Schematic of the wind rotor
Schematic of the wind rotor with turtlebacks removed.


The wind-rotor is the part of the Strand Wind Turbine that rotates and produces energy.

The wind-rotors are made from aerofoil sections like those of an aeroplane wing.

A central panel between the wings, referred to as the turtle-back, directs the wind toward the wings, turning the wind-rotor in slight winds.

Visible inside the wind-rotor is a central inner-tube.

The picture on the left shows the wind-rotors with the central turtle-backs removed.




The axis with the generator on top, hidden inside the wind-rotor
The axis with the generator on top.

A central pole referred to as the axis has the electrical generator bolted to the top. The picture on the left shows the axis in pink and the generator is mauve.

The axis and generator are inserted into the wind-rotor assembly and the generator is bolted to the inner-tube. In this way, when the wind rotor turns, it also turns the generator.

The wind-rotor will start to turn in a light breeze of about 7 kilometres per hour (4 knots).

Maximum RPM is reached in winds of 50 kilometres per hour (27 knots).

The wind-rotor has a distinctinve shape that creates an aerodynamic braking effect. This means that winds stronger than 50 kilometres per hour will not increase the wind-rotor speed beyond its maximum of 90 RPM.

The wind-rotor is rated to produce power in winds up to 230 kilometres per hour, the central wind speeds of a Category 2 cyclone.

The wind-rotor is designed for maintenance-free operation for fifteen years.

Empowering the Wind Energy


Measuring Power output from the wind turbine

Power curve for the Ropatec WRE.060
Power curve for the Ropatec WRE.060

All wind turbines have a defined power curve.
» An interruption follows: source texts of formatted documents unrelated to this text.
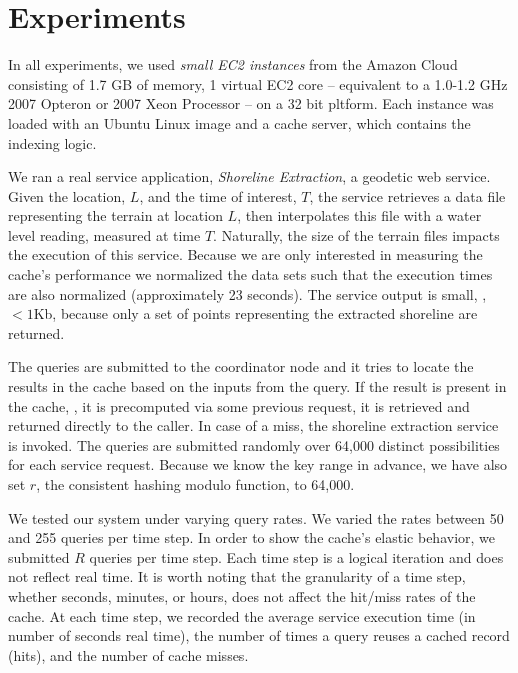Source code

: 
\section{Experiments} %
\label{sec:experiments_indexing}
In all experiments, we used \emph{small EC2 instances} from the Amazon Cloud
consisting of 1.7 GB of memory, 1 virtual EC2 core -- equivalent to a 1.0-1.2
GHz 2007 Opteron or 2007 Xeon Processor -- on a 32 bit pltform. Each instance
was loaded with an Ubuntu Linux image and a cache server, which contains the
indexing logic.

We ran a real service application, \emph{Shoreline Extraction}, a geodetic web
service. Given the location, $L$, and the time of interest, $T$, the service
retrieves a data file representing the terrain at location $L$, then
interpolates this file with a water level reading, measured at time $T$.
Naturally, the size of the terrain files impacts the execution of this service.
Because we are only interested in measuring the cache's performance we
normalized the data sets such that the execution times are also normalized
(approximately 23 seconds). The service output is small, \eg, $< 1$Kb,
because only a set of points representing the extracted shoreline are returned.

The queries are submitted to the coordinator node and it tries to locate the
results in the cache based on the inputs from the query. If the result is
present in the cache, \ie, it is precomputed via some previous request, it is
retrieved and returned directly to the caller. In case of a miss, the shoreline
extraction service is invoked. The queries are submitted randomly over 64,000
distinct possibilities for each service request. Because we know the key range
in advance, we have also set $r$, the consistent hashing modulo function, to
64,000.

We tested our system under varying query rates. We varied the rates between 50
and 255 queries per time step.  In order to show the cache's elastic behavior,
we submitted $R$ queries per time step. Each time step is a logical iteration
and does not reflect real time. It is worth noting that the granularity of a
time step, whether seconds, minutes, or hours, does not affect the hit/miss
rates of the cache. At each time step, we recorded the average service
execution time (in number of seconds real time), the number of times a query
reuses a cached record (hits), and the number of cache misses.

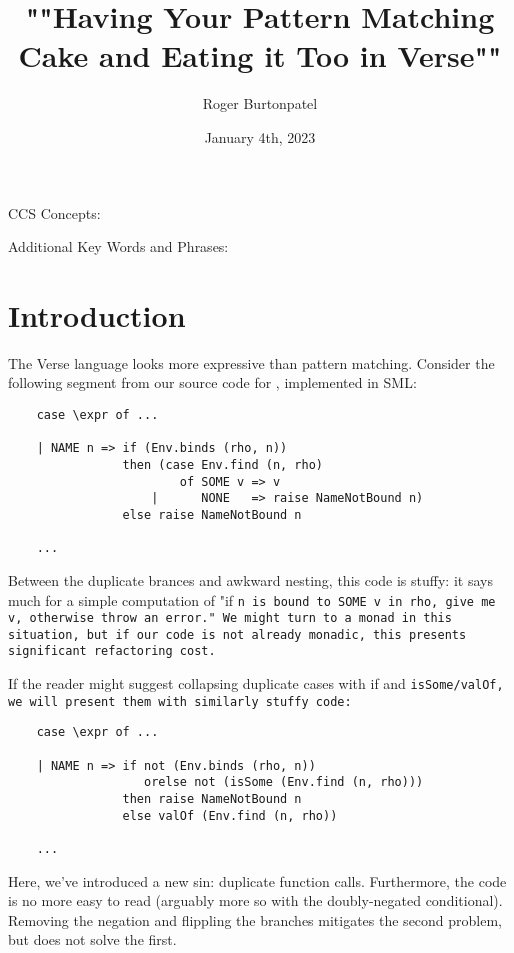 \documentclass[]{article}
\title{""Having Your Pattern Matching Cake and Eating it Too in Verse""}
\author{Roger Burtonpatel}
\date{January 4th, 2023}
\begin{document}
\maketitle

CCS Concepts: 

\bigskip

Additional Key Words and Phrases: 

\bigskip

\section{Introduction}

The Verse language looks more expressive than pattern matching. 
Consider the following segment from our source code for \Vminus, implemented
in SML:

\smllst 

\begin{lstlisting}
    case \expr of ...

    | NAME n => if (Env.binds (rho, n))
                then (case Env.find (n, rho) 
                        of SOME v => v 
                    |      NONE   => raise NameNotBound n)
                else raise NameNotBound n 

    ...
\end{lstlisting}

Between the duplicate brances and awkward nesting, this code is stuffy: it says
much for a simple computation of "if \tt{n} is bound to \tt{SOME v} in \tt{rho},
give me \tt{v}, otherwise throw an error." We might turn to a monad in this
situation, but if our code is not already monadic, this presents significant
refactoring cost. 

\bigskip
If the reader might suggest collapsing duplicate cases with if and
\tt{isSome}/\tt{valOf}, we will present them with similarly stuffy code: 
\begin{lstlisting}
    case \expr of ...

    | NAME n => if not (Env.binds (rho, n))
                   orelse not (isSome (Env.find (n, rho)))
                then raise NameNotBound n 
                else valOf (Env.find (n, rho))

    ...
\end{lstlisting}

Here, we've introduced a new sin: duplicate function calls. Furthermore, the
code is no more easy to read (arguably more so with the doubly-negated
conditional). Removing the negation and flippling the branches mitigates the 
second problem, but does not solve the first. 
\end{document}
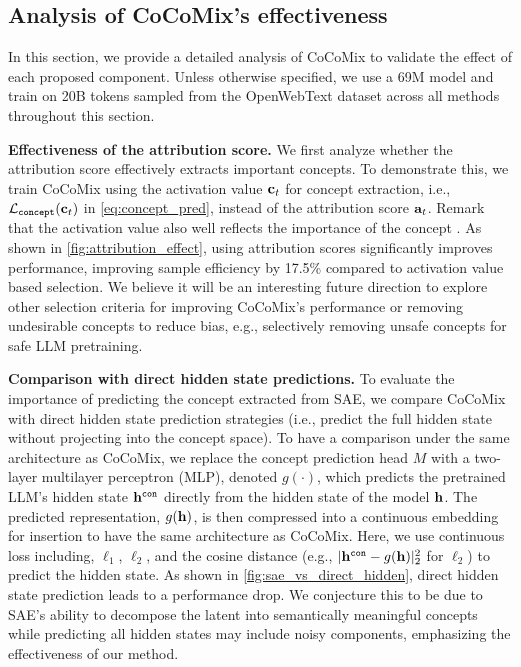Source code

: \documentclass[]{fairmeta}
\newcommand{\sname}{CoCoMix\xspace}
\begin{document}


\subsection{Analysis of  \sname's effectiveness }
\label{sec:analysis}

In this section, we provide a detailed analysis of \sname to validate the effect of each proposed component. Unless otherwise specified, we use a 69M model and train on 20B tokens sampled from the OpenWebText dataset across all methods throughout this section.

\textbf{Effectiveness of the attribution score.} We first analyze whether the attribution score effectively extracts important concepts. To demonstrate this, we train \sname using the activation value ${\mathbf{c}}_t$ for concept extraction, i.e., $\mathcal{L}_{\mathtt{concept}}({\mathbf{c}}_t)$ in \autoref{eq:concept_pred}, instead of the attribution score ${\mathbf{a}}_t$. Remark that the activation value also well reflects the importance of the concept \citep{bricken2023monosemanticity}. As shown in \autoref{fig:attribution_effect}, using attribution scores significantly improves performance, improving sample efficiency by 17.5\% compared to activation value based selection. We believe it will be an interesting future direction to explore other selection criteria for improving \sname's performance or removing undesirable concepts to reduce bias, e.g., selectively removing unsafe concepts for safe LLM pretraining.

\textbf{Comparison with direct hidden state predictions.} To evaluate the importance of predicting the concept extracted from SAE, we compare \sname with direct hidden state prediction strategies (i.e., predict the full hidden state without projecting into the concept space). To have a comparison under the same architecture as \sname, we replace the concept prediction head $M$ with a two-layer multilayer perceptron (MLP), denoted $g(\cdot)$, which predicts the pretrained LLM's hidden state ${\mathbf{h}}^{\mathtt{con}}$ directly from the hidden state of the model ${\mathbf{h}}$. The predicted representation, $g({\mathbf{h}})$, is then compressed into a continuous embedding for insertion to have the same architecture as \sname. Here, we use continuous loss including, $\ell_1$, $\ell_2$, and the cosine distance (e.g., $\lvert {\mathbf{h}}^{\mathtt{con}} - g({\mathbf{h}}) \rvert_2^2$ for $\ell_2$) to predict the hidden state. As shown in \autoref{fig:sae_vs_direct_hidden}, direct hidden state prediction leads to a performance drop. We conjecture this to be due to SAE's ability to decompose the latent into semantically meaningful concepts while predicting all hidden states may include noisy components, emphasizing the effectiveness of our method.
\end{document}
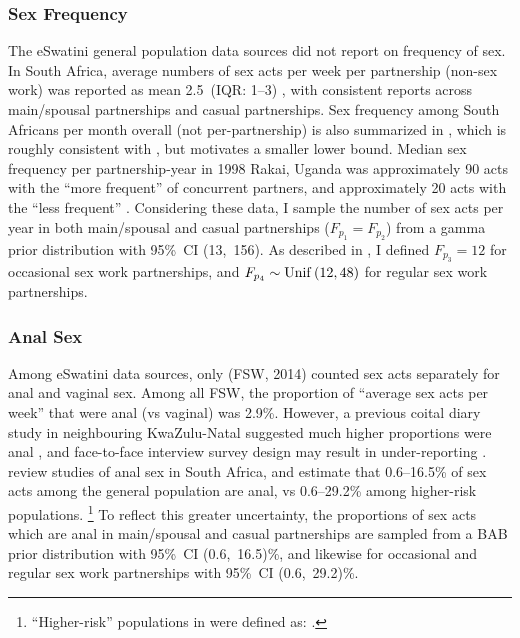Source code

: \subsubsection{Sex Frequency}\label{model.par.sex.freq}
The eSwatini general population data sources \cite{SDHS2006,SHIMS1,SHIMS2}
did not report on frequency of sex. %
In South Africa, average numbers of sex acts per week per partnership (non-sex work)
was reported as mean 2.5~(IQR: 1--3) \cite{Delva2013},
with consistent reports across main/spousal partnerships and casual partnerships.
Sex frequency among South Africans per month overall (not per-partnership)
is also summarized in \cite[Figure~3.15]{Shisana2005},
which is roughly consistent with \cite{Delva2013}, but motivates a smaller lower bound.
Median sex frequency per partnership-year in 1998 Rakai, Uganda was
approximately 90 acts with the ``more frequent'' of concurrent partners, and
approximately 20 acts with the ``less frequent'' \cite{Morris2010}.
Considering these data,
I sample the number of sex acts per year in both main/spousal and casual partnerships
($F_{p_{1}} = F_{p_{2}}$) from a gamma prior distribution with 95\%~CI (13,~156).
As described in ,
I defined $F_{p_{3}} = 12$ for occasional sex work partnerships,
and $F_{p_{4}} \sim \operatorname{Unif}\,(12,48)$ for regular sex work partnerships.
\subsubsection{Anal Sex}\label{model.par.sex.anal}
Among eSwatini data sources, only \cite{EswKP2014} (FSW, 2014)
counted sex acts separately for anal and vaginal sex.
Among all FSW, the proportion of ``average sex acts per week'' that were anal (vs vaginal) was 2.9\%.
However, a previous coital diary study in neighbouring KwaZulu-Natal suggested
much higher proportions were anal \cite{Ramjee1999},
and face-to-face interview survey design may result in under-reporting \cite{Owen2020}.
\citet{Owen2017} review studies of anal sex in South Africa, and estimate that
0.6--16.5\% of sex acts among the general population are anal, vs
0.6--29.2\% among higher-risk populations.%
\footnote{``Higher-risk'' populations in \cite{Owen2017} were defined as:
  .}
To reflect this greater uncertainty, the proportions of sex acts which are anal
in main/spousal and casual partnerships are sampled
from a BAB prior distribution with 95\%~CI (0.6,~16.5)\%,
and likewise for occasional and regular sex work partnerships with 95\%~CI (0.6,~29.2)\%.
The graph on the left shows the power output of the wind-rotor in relation to the wind speed.

A fundamental physical law underpinning wind power and all wind turbines, is that the energy available from the wind, rises in proportion to the cube of the wind speed.

This means that in light winds, the wind turbine makes only a small amount of power. However, as the wind speed increases, the power output rises considerably.
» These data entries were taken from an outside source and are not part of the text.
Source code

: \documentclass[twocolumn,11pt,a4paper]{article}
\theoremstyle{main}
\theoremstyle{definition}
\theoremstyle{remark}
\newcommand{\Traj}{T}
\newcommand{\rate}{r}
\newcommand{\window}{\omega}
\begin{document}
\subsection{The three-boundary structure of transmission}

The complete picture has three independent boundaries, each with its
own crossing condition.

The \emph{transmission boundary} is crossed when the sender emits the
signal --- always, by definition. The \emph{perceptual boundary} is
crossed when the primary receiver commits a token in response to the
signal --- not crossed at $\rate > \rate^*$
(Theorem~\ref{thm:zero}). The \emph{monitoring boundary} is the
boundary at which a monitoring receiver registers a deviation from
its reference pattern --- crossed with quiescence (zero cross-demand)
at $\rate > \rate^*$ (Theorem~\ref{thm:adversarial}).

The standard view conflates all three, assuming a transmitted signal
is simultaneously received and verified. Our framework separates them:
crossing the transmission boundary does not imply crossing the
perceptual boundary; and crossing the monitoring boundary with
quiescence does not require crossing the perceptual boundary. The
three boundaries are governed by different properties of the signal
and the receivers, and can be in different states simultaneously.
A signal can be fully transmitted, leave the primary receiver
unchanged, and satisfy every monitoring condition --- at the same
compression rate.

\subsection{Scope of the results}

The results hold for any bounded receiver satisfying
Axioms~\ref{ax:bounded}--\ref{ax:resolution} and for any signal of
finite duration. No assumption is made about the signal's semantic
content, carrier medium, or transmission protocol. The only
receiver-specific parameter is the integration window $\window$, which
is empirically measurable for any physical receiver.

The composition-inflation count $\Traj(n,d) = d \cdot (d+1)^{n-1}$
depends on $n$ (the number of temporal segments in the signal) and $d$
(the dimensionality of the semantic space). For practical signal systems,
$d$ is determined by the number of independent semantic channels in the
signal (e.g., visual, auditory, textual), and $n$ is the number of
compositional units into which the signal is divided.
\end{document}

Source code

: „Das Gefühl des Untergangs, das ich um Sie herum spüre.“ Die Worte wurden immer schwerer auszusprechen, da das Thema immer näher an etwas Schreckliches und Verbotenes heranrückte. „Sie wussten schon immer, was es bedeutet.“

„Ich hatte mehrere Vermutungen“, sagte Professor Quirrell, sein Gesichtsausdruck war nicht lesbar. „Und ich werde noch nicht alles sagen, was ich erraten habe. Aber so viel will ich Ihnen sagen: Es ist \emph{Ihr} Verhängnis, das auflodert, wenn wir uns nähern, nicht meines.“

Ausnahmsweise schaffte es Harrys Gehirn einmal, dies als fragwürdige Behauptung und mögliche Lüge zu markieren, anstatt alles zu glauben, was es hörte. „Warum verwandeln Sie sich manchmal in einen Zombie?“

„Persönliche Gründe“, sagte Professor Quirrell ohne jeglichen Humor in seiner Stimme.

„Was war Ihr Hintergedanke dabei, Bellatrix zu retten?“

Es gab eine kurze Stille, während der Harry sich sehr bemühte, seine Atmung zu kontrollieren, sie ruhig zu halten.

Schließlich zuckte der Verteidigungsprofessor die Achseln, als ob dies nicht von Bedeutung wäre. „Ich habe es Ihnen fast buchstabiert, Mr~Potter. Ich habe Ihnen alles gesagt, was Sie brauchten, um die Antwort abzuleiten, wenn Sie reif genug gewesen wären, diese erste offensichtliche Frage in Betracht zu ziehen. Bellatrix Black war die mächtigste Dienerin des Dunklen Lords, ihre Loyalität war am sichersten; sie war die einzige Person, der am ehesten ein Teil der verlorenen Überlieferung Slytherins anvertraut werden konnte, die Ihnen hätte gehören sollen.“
For example, doubling wind speed results in producing eight times the power output.

The location of the Strand wind turbine was chosen to maximise its interpretative value. Therefore, the wind-rotor would actually produce more energy in other locations around Townsville.

The table above shows the power curve for the Ropatec wind turbine, measuring wind speed in metres per second. Metres per second (m/s) is the international unit for the measurement of wind speed.

The conversion box below allows you to convert between different speeds, from kilometres per hour to knots to metres per second and miles per hour.

Wind Speed Converter
km/h (kilometres per hour)
Kts (knots)
m/s (metres per second)
mph (miles per hour)


Simply input the number you want to convert from in the box above then press the "Convert" button. E.g. to convert 100 km / h to knots, metres per second and miles per hour enter 100 in the km/h box and press "Convert". Press "Clear" to wipe all values.

With wind data and a power curve, it is possible to calculate the power output for a wind turbine on a given location.